L’incidente sul lavoro si è consumato ieri mattina mentre il palermitano era impegnato in alcune operazioni di carico e scarico merce. La tragedia in via Renato Guttuso a Capaci. Le indagini sono condotte dai carabinieri della compagnia di Carini. Secondo quanto ricostruito, Costantino sarebbe sceso dal camion per ispezionare il mezzo nella zona delle ruote. Il mezzo però sarebbe andato indietro travolgendolo e non lasciandogli scampo. Inutile l’intervento dei sanitari del 118 che hanno chiamato i carabinieri della compagnia di Carini.

Cinque incidenti sul lavoro in 24 ore

È una vera e propria strage silenziosa cominciata nel seminterrato del campus ricerca dell’ospedale Humanitas di Rozzano, nel milanese, dove Emanuele Zanin, bresciano di 46 anni, e Jagdeep Singh, indiano di 42, operai specializzati in trasporti criogenici stavano rifornendo il serbatoio di azoto dalla loro autocisterna. Li hanno ritrovati a terra privi di vita, forse investiti da una perdita di azoto.

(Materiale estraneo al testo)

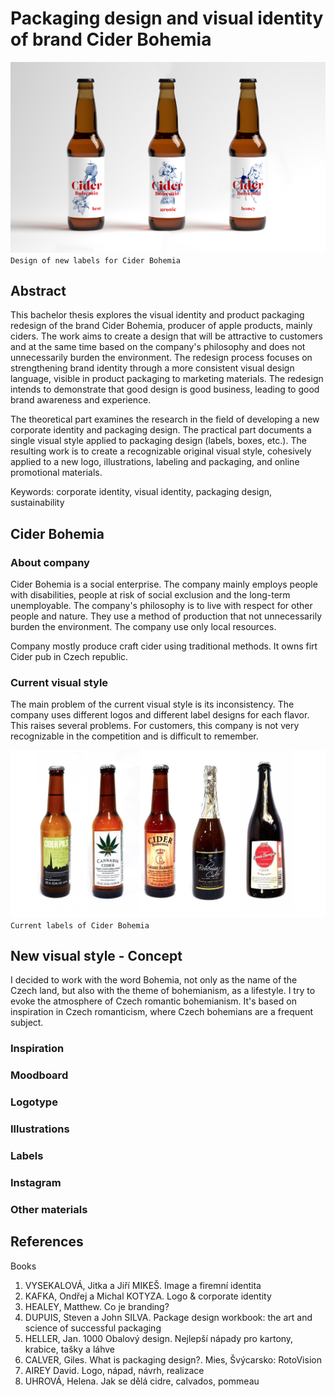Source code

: # Packaging design and visual identity of brand Cider Bohemia
![new labels for Cider Bohemia.](img/thesis-abstract-hero.png)
`Design of new labels for Cider Bohemia`

## Abstract
This bachelor thesis explores the visual identity and product packaging redesign of the brand Cider Bohemia, producer of apple products, mainly ciders. The work aims to create a design that will be attractive to customers and at the same time based on the company's philosophy and does not unnecessarily burden the environment. The redesign process focuses on strengthening brand identity through a more consistent visual design language, visible in product packaging to marketing materials. The redesign intends to demonstrate that good design is good business, leading to good brand awareness and experience.

The theoretical part examines the research in the field of developing a new corporate identity and packaging design. The practical part documents a single visual style applied to packaging design (labels, boxes, etc.). The resulting work is to create a recognizable original visual style, cohesively applied to a new logo, illustrations, labeling and packaging, and online promotional materials.

Keywords: corporate identity, visual identity, packaging design, sustainability

## Cider Bohemia
### About company 
Cider Bohemia is a social enterprise. The company mainly employs people with disabilities, people at risk of social exclusion and the long-term unemployable.
The company's philosophy is to live with respect for other people and nature. They use a method of production that not unnecessarily burden the environment. The company use only local resources. 

Company mostly produce craft cider using traditional methods. It owns firt Cider pub in Czech republic.

### Current visual style
The main problem of the current visual style is its inconsistency. The company uses different logos and different label designs for each flavor. This raises several problems. For customers, this company is not very recognizable in the competition and is difficult to remember.

![current labels of Cider Bohemia.](img/current_labels.png)
`Current labels of Cider Bohemia`

## New visual style - Concept
I decided to work with the word Bohemia, not only as the name of the Czech land, but also with the theme of bohemianism, as a lifestyle. I try to evoke the atmosphere of Czech romantic bohemianism. It's based on inspiration in Czech romanticism, where Czech bohemians are a frequent subject. 

### Inspiration 

### Moodboard

### Logotype

### Illustrations

### Labels

### Instagram

### Other materials


## References
Books
1.	VYSEKALOVÁ, Jitka a Jiří MIKEŠ. Image a firemní identita
2.	KAFKA, Ondřej a Michal KOTYZA. Logo & corporate identity
3.	HEALEY, Matthew. Co je branding?
4.	DUPUIS, Steven a John SILVA. Package design workbook: the art and science of successful packaging
5.	HELLER, Jan. 1000 Obalový design. Nejlepší nápady pro kartony, krabice, tašky a láhve
6.	CALVER, Giles. What is packaging design?. Mies, Švýcarsko: RotoVision
7.	AIREY David. Logo, nápad, návrh, realizace
8.	UHROVÁ, Helena. Jak se dělá cidre, calvados, pommeau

Un altro incidente mortale è accaduto a Nichelino, nell’hinterland torinese. Qui il titolare di un’officina, Leonardo Perna di 72 anni, è caduto da una struttura alta due metri battendo violentemente la testa. Un’altra caduta fatale anche a Loreggia, in provincia di Padova, per Valerio Bottero, un imbianchino di 52 anni che si è schiantato dall’impalcatura di cinque metri mentre stava rifacendo la facciata di un’azienda.

E sempre  ieri  mattina la tragica notizia della morte cerebrale di Saverio Guerra, un operaio di 46 anni residente a Nova Milanese rimasto schiacciato una decina di giorni fa da un’imballatrice di un’impresa che produce copri-ventole di motori elettrici ad #Inverigo, in provincia di Como.  Una lunga scia di morte che non sembra avere fine.